Now, it's spawning the agent. Like, you can see the spawning the sub agent. So, the main agent is spawning three or four sub agents, and these four sub agents are like a warm start. I want to highlight it. That means it's not a cold start agent. These are like warm start.
They share the context. They save the state locally, and they can share the state across so that even if there is something wrong, something goes wrong, it can pick up those contexts and start where they where it left off previously.
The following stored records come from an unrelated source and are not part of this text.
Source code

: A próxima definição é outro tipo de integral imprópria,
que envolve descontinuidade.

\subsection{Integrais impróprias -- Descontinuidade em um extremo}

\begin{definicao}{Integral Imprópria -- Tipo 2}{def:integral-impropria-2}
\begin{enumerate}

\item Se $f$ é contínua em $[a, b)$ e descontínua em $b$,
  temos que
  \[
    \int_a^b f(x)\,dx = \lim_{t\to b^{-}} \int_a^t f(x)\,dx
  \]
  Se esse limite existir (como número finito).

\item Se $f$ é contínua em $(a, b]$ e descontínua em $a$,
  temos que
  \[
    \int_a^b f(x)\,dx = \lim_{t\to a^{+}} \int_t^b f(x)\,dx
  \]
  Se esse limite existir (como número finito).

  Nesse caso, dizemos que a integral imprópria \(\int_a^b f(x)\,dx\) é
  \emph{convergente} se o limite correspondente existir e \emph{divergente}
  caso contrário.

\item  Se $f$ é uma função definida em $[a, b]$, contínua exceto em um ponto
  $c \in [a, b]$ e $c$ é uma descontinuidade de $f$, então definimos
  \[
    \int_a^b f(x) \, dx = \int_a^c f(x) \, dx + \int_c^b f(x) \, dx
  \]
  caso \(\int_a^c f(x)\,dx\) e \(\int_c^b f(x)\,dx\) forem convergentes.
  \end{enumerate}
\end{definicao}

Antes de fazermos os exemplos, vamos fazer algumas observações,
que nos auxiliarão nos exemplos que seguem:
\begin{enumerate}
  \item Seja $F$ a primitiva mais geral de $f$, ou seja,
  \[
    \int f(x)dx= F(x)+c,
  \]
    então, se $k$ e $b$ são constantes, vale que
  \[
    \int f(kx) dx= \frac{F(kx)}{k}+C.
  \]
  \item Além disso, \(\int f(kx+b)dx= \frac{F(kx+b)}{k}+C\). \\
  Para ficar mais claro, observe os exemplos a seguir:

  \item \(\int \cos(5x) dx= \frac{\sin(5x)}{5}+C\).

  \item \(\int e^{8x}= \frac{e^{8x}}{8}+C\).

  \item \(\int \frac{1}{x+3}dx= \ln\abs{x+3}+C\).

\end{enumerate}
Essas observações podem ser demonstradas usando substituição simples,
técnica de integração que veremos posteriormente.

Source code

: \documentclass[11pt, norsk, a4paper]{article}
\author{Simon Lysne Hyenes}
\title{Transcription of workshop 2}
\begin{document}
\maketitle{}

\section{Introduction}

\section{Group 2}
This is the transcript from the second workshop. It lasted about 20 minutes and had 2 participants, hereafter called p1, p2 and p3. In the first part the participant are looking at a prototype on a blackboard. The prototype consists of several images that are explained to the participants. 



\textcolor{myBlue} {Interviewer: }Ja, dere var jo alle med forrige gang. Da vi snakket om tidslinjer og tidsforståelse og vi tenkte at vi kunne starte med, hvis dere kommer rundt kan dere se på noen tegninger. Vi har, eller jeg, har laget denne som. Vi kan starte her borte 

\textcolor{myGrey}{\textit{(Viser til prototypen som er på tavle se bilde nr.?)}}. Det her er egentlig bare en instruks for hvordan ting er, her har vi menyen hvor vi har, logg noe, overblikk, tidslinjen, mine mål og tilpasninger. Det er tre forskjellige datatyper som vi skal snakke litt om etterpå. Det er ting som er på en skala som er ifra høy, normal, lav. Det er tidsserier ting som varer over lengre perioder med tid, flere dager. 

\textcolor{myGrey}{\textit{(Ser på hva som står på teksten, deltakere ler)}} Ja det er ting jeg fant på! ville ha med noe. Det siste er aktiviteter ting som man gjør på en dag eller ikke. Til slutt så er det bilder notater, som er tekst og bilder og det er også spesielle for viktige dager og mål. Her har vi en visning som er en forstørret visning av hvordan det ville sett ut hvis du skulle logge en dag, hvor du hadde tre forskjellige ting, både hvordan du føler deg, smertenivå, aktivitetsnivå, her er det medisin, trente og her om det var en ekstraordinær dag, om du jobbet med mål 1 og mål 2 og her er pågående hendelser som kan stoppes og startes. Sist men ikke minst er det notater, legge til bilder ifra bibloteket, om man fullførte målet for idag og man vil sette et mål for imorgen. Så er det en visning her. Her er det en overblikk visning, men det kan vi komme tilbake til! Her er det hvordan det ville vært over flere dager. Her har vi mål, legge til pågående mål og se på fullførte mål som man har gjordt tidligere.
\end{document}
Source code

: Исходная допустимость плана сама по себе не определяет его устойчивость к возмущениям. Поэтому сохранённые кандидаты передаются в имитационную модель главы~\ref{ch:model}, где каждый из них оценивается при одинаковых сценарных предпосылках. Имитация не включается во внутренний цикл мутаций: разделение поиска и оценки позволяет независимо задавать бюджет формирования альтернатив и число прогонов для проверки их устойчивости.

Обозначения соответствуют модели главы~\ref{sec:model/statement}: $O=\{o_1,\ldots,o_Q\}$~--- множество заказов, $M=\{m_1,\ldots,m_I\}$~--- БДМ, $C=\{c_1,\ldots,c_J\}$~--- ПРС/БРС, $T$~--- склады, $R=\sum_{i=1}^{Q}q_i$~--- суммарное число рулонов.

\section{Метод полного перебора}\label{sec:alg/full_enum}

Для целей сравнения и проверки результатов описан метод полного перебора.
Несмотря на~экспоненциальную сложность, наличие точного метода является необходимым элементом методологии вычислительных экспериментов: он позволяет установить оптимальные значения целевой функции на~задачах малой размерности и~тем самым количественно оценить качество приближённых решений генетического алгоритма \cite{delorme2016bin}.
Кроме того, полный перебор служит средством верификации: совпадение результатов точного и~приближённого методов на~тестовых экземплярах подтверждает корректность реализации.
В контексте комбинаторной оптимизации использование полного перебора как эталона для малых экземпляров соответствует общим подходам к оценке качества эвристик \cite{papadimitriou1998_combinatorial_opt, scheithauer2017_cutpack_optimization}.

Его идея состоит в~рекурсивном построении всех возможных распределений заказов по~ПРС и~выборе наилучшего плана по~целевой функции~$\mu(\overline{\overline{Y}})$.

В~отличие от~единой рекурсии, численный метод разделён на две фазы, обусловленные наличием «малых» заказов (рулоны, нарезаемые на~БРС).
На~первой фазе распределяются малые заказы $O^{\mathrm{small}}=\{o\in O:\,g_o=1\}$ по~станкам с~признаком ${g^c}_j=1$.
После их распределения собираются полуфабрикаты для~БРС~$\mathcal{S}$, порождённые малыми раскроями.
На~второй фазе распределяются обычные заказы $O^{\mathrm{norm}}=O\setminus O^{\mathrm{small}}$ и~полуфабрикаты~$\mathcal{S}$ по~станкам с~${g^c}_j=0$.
So, sub metadata agent is kick-starting right now.
It's spawning those agents now, and then comes the data quality agent. One by one, you can see some of those agents going, and you can see some the logs. The logs look something like this, and it will give you end-to-end perspective on what each agent did. So, there is something called agent trace that we capture, which means how it uses the MCPs behind the scenes, what tools it uses behind the scene. All this information will be captured under something called agent trace. It's very important to understand that. So, if there is an audit or something along those lines, you can always look up the agent trace and figure out what went wrong, what did the agent choose during that time, and why it choose. All this information will be captured in the agent trace. And basically, once everything is complete, it'll say, "Hey, local scripts are done.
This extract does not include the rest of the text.